Saigon wakes you up early, usually to sounds of scooter horns and roasting coffee beans. It is 6am and you walk enjoying the last wafts of cool breeze before the sun breaks you down into beads of sweat, only to be wiped away by an ice cold perfumed towel. In reminds me of home in Bombay - a chaotic mess of traffic-clogged streets and urban bustle, with a nary a green space in sight. It's a migrants city just like Bombay it pulls them in sweat filled embrace as they slowly fall prey to the hiddens charms of one of South East Asia's liveliest cities.

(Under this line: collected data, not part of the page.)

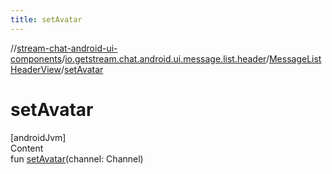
 ```yaml
---
title: setAvatar
---
```

//[stream-chat-android-ui-components](../../../index.md)/[io.getstream.chat.android.ui.message.list.header](../index.md)/[MessageListHeaderView](index.md)/[setAvatar](setAvatar.md)



# setAvatar  
[androidJvm]  
Content  
fun [setAvatar](setAvatar.md)(channel: Channel)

I start in Pham Ngu Lao, Saigon's backpacker district. A teeming area of colourful shops and backpacker cafes, the main road leading into a labrynthe of alleys that remind you Varanasi. I trade my greasy eggs and bacon for steaming bowl of pho (see last post) at Pho 2000. Who advertise with the slogan "Pho for the president" - probably referring to fact that Bill Clinton ate here on his visit to Saigon. Across the road is Ben Thanh Market, one of Saigon's main markets which is at its bustling best this morning.
Here are some pictures as always.
A short taxi ride away is Cholom.
Cholom is a jewellery box of Chinese style and bustle, an olfactory overload of traditional herb shops and burning incense. Here the streets are filled with amazing sights, sounds and most of all the rich herbal smells.